%%

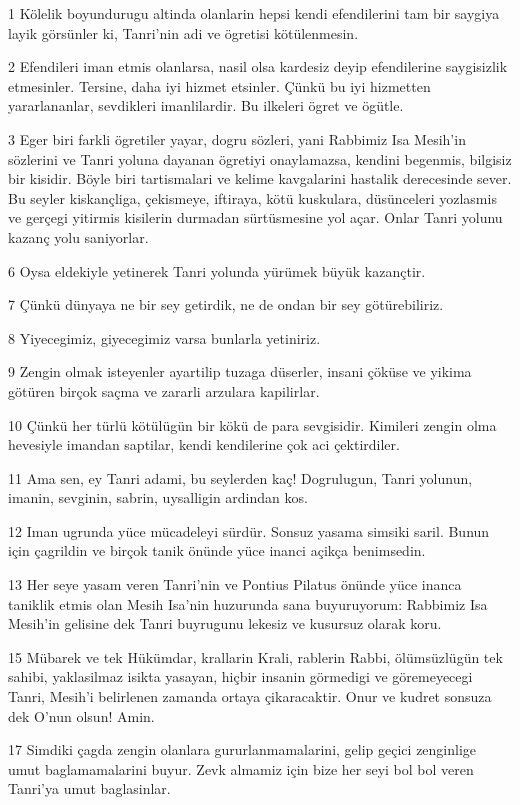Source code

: \par 1 Kölelik boyundurugu altinda olanlarin hepsi kendi efendilerini tam bir saygiya layik görsünler ki, Tanri'nin adi ve ögretisi kötülenmesin.
\par 2 Efendileri iman etmis olanlarsa, nasil olsa kardesiz deyip efendilerine saygisizlik etmesinler. Tersine, daha iyi hizmet etsinler. Çünkü bu iyi hizmetten yararlananlar, sevdikleri imanlilardir. Bu ilkeleri ögret ve ögütle.
\par 3 Eger biri farkli ögretiler yayar, dogru sözleri, yani Rabbimiz Isa Mesih'in sözlerini ve Tanri yoluna dayanan ögretiyi onaylamazsa, kendini begenmis, bilgisiz bir kisidir. Böyle biri tartismalari ve kelime kavgalarini hastalik derecesinde sever. Bu seyler kiskançliga, çekismeye, iftiraya, kötü kuskulara, düsünceleri yozlasmis ve gerçegi yitirmis kisilerin durmadan sürtüsmesine yol açar. Onlar Tanri yolunu kazanç yolu saniyorlar.
\par 6 Oysa eldekiyle yetinerek Tanri yolunda yürümek büyük kazançtir.
\par 7 Çünkü dünyaya ne bir sey getirdik, ne de ondan bir sey götürebiliriz.
\par 8 Yiyecegimiz, giyecegimiz varsa bunlarla yetiniriz.
\par 9 Zengin olmak isteyenler ayartilip tuzaga düserler, insani çöküse ve yikima götüren birçok saçma ve zararli arzulara kapilirlar.
\par 10 Çünkü her türlü kötülügün bir kökü de para sevgisidir. Kimileri zengin olma hevesiyle imandan saptilar, kendi kendilerine çok aci çektirdiler.
\par 11 Ama sen, ey Tanri adami, bu seylerden kaç! Dogrulugun, Tanri yolunun, imanin, sevginin, sabrin, uysalligin ardindan kos.
\par 12 Iman ugrunda yüce mücadeleyi sürdür. Sonsuz yasama simsiki saril. Bunun için çagrildin ve birçok tanik önünde yüce inanci açikça benimsedin.
\par 13 Her seye yasam veren Tanri'nin ve Pontius Pilatus önünde yüce inanca taniklik etmis olan Mesih Isa'nin huzurunda sana buyuruyorum: Rabbimiz Isa Mesih'in gelisine dek Tanri buyrugunu lekesiz ve kusursuz olarak koru.
\par 15 Mübarek ve tek Hükümdar, krallarin Krali, rablerin Rabbi, ölümsüzlügün tek sahibi, yaklasilmaz isikta yasayan, hiçbir insanin görmedigi ve göremeyecegi Tanri, Mesih'i belirlenen zamanda ortaya çikaracaktir. Onur ve kudret sonsuza dek O'nun olsun! Amin.
\par 17 Simdiki çagda zengin olanlara gururlanmamalarini, gelip geçici zenginlige umut baglamamalarini buyur. Zevk almamiz için bize her seyi bol bol veren Tanri'ya umut baglasinlar.
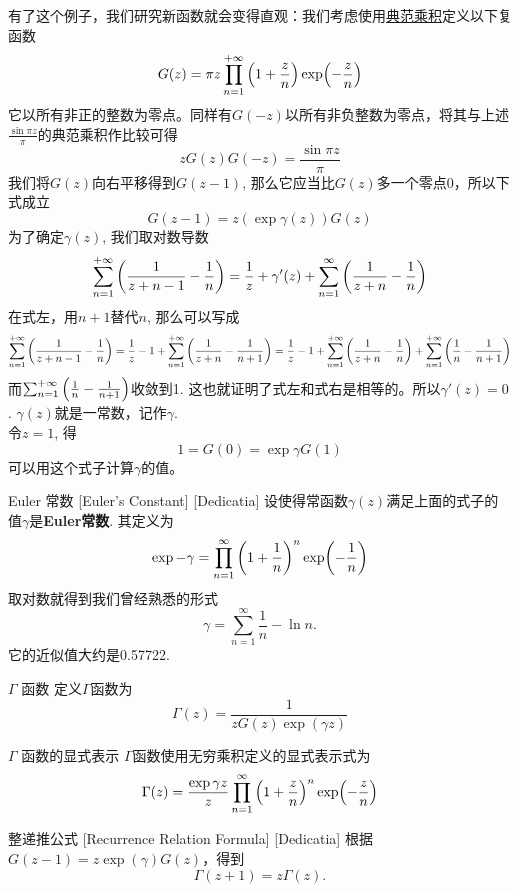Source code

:         有了这个例子，我们研究新函数就会变得直观：我们考虑使用\hyperref[dfn:Canonical-Product]{典范乘积}定义以下复函数
        \[G(z)=\pi z\prod_{n=1}^{+\infty}\qty(1+\frac{z}{n})\exp(-\frac{z}{n})\]
        它以所有非正的整数为零点。同样有$G(-z)$以所有非负整数为零点，将其与上述$\frac{\sin\pi z}{\pi}$的典范乘积作比较可得
        \[zG(z)G(-z)=\frac{\sin\pi z}{\pi}\]
        我们将$G(z)$向右平移得到$G(z-1)$, 那么它应当比$G(z)$多一个零点0，所以下式成立
        \[G(z-1)=z(\exp\gamma(z))G(z)\]
        为了确定$\gamma(z)$, 我们取对数导数
        \[\sum_{n=1}^{+\infty}\qty(\frac{1}{z+n-1}-\frac{1}{n})=\frac{1}{z}+\gamma'(z)+\sum_{n=1}^{\infty}\qty(\frac{1}{z+n}-\frac{1}{n})\]
        在式左，用$n+1$替代$n$, 那么可以写成
        \[\sum_{n=1}^{+\infty}\qty(\frac{1}{z+n-1}-\frac{1}{n})=\frac{1}{z}-1+\sum_{n=1}^{+\infty}\qty(\frac{1}{z+n}-\frac{1}{n+1})=\frac{1}{z}-1+\sum_{n=1}^{+\infty}\qty(\frac{1}{z+n}-\frac{1}{n})+\sum_{n=1}^{+\infty}\qty(\frac{1}{n}-\frac{1}{n+1})\]
        而$\sum_{n=1}^{+\infty}\qty(\frac{1}{n}-\frac{1}{n+1})$收敛到1. 这也就证明了式左和式右是相等的。所以$\gamma'(z)=0$. $\gamma(z)$就是一常数，记作$\gamma$.\\
        令$z=1$, 得
        \[1=G(0)=\exp\gamma G(1)\]
        可以用这个式子计算$\gamma$的值。

        \begin{dfn}
            {Euler 常数}
            [Euler's Constant]
            [Dedicatia]
            设使得常函数$\gamma(z)$满足上面的式子的值$\gamma$是\textbf{Euler常数}. 其定义为
            \[\exp -\gamma=\prod_{n=1}^{\infty}\qty(1+\frac{1}{n})^n\exp(-\frac{1}{n})\]
            取对数就得到我们曾经熟悉的形式
            \[\gamma=\sum_{n=1}^{\infty}\frac{1}{n}-\ln n.\]
            它的近似值大约是0.57722.
        \end{dfn}

        \begin{dfn}
            {\(\Gamma\) 函数}
            定义$\Gamma$函数为
            \[\Gamma(z)=\frac{1}{zG(z)\exp(\gamma z)}\]
        \end{dfn}

        \begin{dfn}
            {\(\Gamma\) 函数的显式表示}
            $\Gamma$函数使用无穷乘积定义的显式表示式为
            \[\Gamma(z)=\frac{\exp\gamma z}{z}\prod_{n=1}^{\infty}\qty(1+\frac{z}{n})^n\exp(-\frac{z}{n})\]
        \end{dfn}

        \begin{ppt}
            {整递推公式}
            [Recurrence Relation Formula]
            [Dedicatia]
            根据$G(z-1)=z\exp(\gamma)G(z)$，得到
            \[\Gamma(z+1)=z\Gamma(z).\]
        \end{ppt}

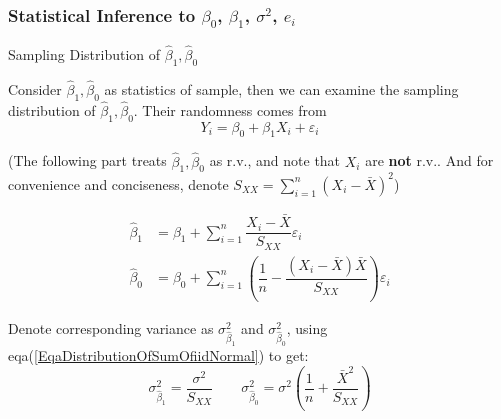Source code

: 




\subsubsection{Statistical Inference to $ \beta _0 $, $ \beta _1 $, $ \sigma ^2 $, $ e_i $}

\begin{point}
    Sampling Distribution of $ \hat{\beta} _1,\hat{\beta} _0  $
\end{point}

    Consider $ \hat{\beta} _1,\hat{\beta} _0 $ as statistics of sample, then we can examine the sampling distribution of $  \hat{\beta} _1,\hat{\beta} _0 $. Their randomness comes from
    \begin{equation}
        Y_i=\beta_0+\beta_1X_i+\varepsilon _i 
    \end{equation}
    
    

    (The following part treats $\hat{\beta} _1,\hat{\beta} _0 $ as r.v., and note that $ X_i $ are \textbf{not }r.v.. And  for convenience and conciseness, denote $ S_{XX}={\displaystyle\sum_{i=1}^n(X_i-\bar{X})^2} $)

   
\begin{align*}
        \hat{\beta }_1&=\beta _1+\sum_{i=1}^n\dfrac{X_i-\bar{X}}{S_{XX}}\varepsilon _i\\
        \hat{\beta }_0&=\beta _0+\sum_{i=1}^n\left(\dfrac{1}{n}-\dfrac{(X_i-\bar{X})\bar{X}}{S_{XX}}\right)\varepsilon _i
\end{align*}
 
    Denote corresponding variance as $ \sigma^2_{\hat{\beta}_1} $ and $ \sigma^2_{\hat{\beta}_0} $, using eqa(\ref{EqaDistributionOfSumOfiidNormal}) to get:
    \begin{equation}
        \sigma^2_{\hat{\beta}_1}= \dfrac{\sigma^2}{S_{XX}}\qquad \sigma^2_{\hat{\beta}_0}=\sigma^2(\dfrac{1}{n}+\dfrac{\bar{X}^2}{S_{XX}})
    \end{equation} 
    
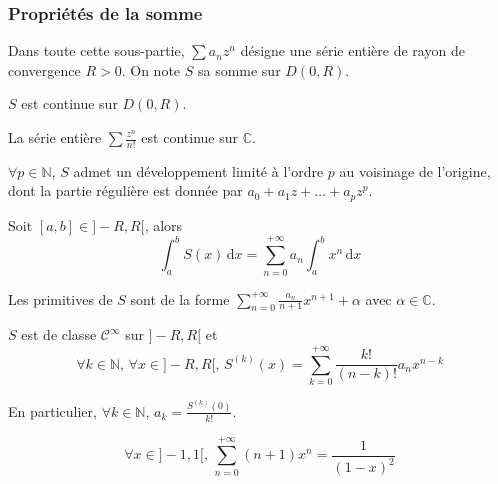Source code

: 	\subsubsection{Propriétés de la somme}


	Dans toute cette sous-partie, $\sum a_n z^n$ désigne une série entière de rayon de convergence $R > 0$. On note $S$ sa somme sur $D(0,R)$.

	\begin{proposition}
		$S$ est continue sur $D(0,R)$.
	\end{proposition}

	\begin{example}
		La série entière $\sum \frac{z^n}{n!}$ est continue sur $\mathbb{C}$.
	\end{example}

	\begin{corollary}
		$\forall p \in \mathbb{N}$, $S$ admet un développement limité à l'ordre $p$ au voisinage de l'origine, dont la partie régulière est donnée par $a_0 + a_1z + \dots + a_pz^p$.
	\end{corollary}

	\begin{proposition}
		Soit $[a, b] \in ]-R, R[$, alors
		\[ \int_{a}^{b} S(x) \, \mathrm{d}x = \sum_{n=0}^{+\infty} a_n \int_{a}^{b} x^n \, \mathrm{d}x \]
	\end{proposition}

	\begin{corollary}
		Les primitives de $S$ sont de la forme $\sum_{n=0}^{+\infty} \frac{a_n}{n+1} x^{n+1} + \alpha$ avec $\alpha \in \mathbb{C}$.
	\end{corollary}

	\begin{proposition}
		$S$ est de classe $\mathcal{C}^\infty$ sur $]-R,R[$ et
		\[ \forall k \in \mathbb{N}, \, \forall x \in ]-R,R[, \, S^{(k)}(x) = \sum_{k = 0}^{+\infty} \frac{k!}{(n-k)!} a_n x^{n-k} \]
	\end{proposition}

	\begin{remark}
		En particulier, $\forall k \in \mathbb{N}$, $a_k = \frac{S^{(k)}(0)}{k!}$.
	\end{remark}

	\begin{example}
		\[ \forall x \in ]-1, 1[, \, \sum_{n=0}^{+\infty} (n+1)x^n = \frac{1}{(1-x)^2} \]
	\end{example}

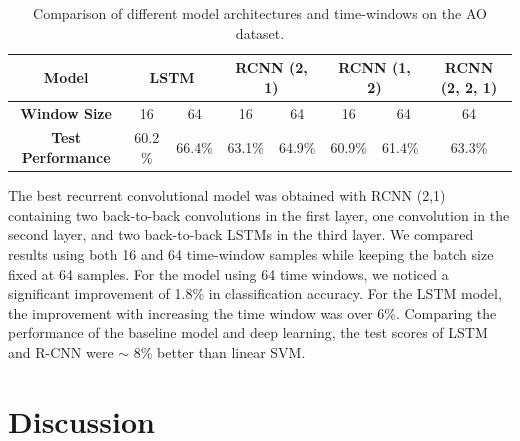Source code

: \documentclass{article}
\begin{document}
\begin{table}[h]
\centering
\caption{Comparison of different model architectures and time-windows on the AO dataset.}
\label{table_1}
\begin{tabular}{ c c c c c c c c }
\hline
\textbf{Model}           & \multicolumn{2}{c}{\textbf{LSTM}} &
\multicolumn{2}{c}{\textbf{RCNN (2, 1)}} & \multicolumn{2}{c}{\textbf{RCNN (1, 2)}} & \textbf{RCNN (2, 2, 1)} \\ \hline
\textbf{Window Size}      & 16   & 64  & 16  & 64    &16    & \ 64    & 64           \\ \hline
\textbf{Test Performance} & 60.2 \%   & 66.4\%   & 63.1\% & 64.9\% & 60.9\%  & 61.4\%  & 63.3\%  \\  \hline
\end{tabular}
\end{table}


The best recurrent convolutional model was obtained with RCNN (2,1) containing two back-to-back convolutions in the first layer, one convolution in the second layer, and two back-to-back LSTMs in the third layer. We compared results using both 16 and 64 time-window samples while keeping the batch size fixed at 64 samples. For the model using 64 time windows, we noticed a significant improvement of 1.8\% in classification accuracy. For the LSTM model, the improvement with increasing the time window was over 6\%. Comparing the performance of the baseline model and deep learning, the test scores of LSTM and R-CNN were $\sim$ 8\% better than linear SVM.

\section{Discussion}
\end{document}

%%

▶ [Required action] Look over the entries for "subsubsection", then copy every line that includes that string.

▶ [Answer box]
\subsubsection{Statistical Inference to $ \beta _0 $, $ \beta _1 $, $ \sigma ^2 $, $ e_i $}
: 	\subsubsection{Propriétés de la somme}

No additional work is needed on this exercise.